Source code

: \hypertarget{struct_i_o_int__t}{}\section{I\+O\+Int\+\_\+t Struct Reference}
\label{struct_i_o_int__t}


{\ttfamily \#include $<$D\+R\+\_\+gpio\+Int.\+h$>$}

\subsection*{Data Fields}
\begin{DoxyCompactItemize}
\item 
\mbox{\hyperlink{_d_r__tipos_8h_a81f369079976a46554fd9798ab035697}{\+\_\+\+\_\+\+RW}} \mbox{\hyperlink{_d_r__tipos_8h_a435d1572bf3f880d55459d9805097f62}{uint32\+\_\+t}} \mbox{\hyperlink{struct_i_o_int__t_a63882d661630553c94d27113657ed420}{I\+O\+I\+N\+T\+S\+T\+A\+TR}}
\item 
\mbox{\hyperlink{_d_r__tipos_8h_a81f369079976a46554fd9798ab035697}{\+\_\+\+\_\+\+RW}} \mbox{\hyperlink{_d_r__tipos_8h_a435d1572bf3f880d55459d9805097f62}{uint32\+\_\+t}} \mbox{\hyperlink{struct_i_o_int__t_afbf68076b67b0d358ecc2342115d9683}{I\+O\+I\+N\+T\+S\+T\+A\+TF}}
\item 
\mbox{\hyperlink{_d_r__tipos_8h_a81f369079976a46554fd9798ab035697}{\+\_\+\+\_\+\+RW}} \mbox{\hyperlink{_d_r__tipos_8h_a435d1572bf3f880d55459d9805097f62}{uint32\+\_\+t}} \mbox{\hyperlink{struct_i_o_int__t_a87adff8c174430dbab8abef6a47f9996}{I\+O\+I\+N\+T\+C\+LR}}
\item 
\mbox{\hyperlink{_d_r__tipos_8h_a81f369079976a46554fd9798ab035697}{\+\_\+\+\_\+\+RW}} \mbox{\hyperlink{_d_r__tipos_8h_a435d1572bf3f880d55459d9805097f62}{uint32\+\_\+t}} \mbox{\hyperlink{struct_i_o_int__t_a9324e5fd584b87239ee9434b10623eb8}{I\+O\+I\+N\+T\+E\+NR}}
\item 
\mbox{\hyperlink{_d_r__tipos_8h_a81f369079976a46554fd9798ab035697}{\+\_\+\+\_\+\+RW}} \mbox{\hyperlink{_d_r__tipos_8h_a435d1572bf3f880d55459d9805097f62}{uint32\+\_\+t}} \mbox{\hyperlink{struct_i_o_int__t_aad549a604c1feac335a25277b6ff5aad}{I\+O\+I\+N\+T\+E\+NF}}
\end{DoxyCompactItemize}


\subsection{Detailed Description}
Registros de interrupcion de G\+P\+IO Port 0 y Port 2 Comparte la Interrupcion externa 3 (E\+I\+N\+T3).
^^^^^^^^^^^^^^^^
> Problem to solve
Go through the listing, and whenever a line contains the string "DoxyCompactItemize", copy that line.

> Answer box
\begin{DoxyCompactItemize}
\end{DoxyCompactItemize}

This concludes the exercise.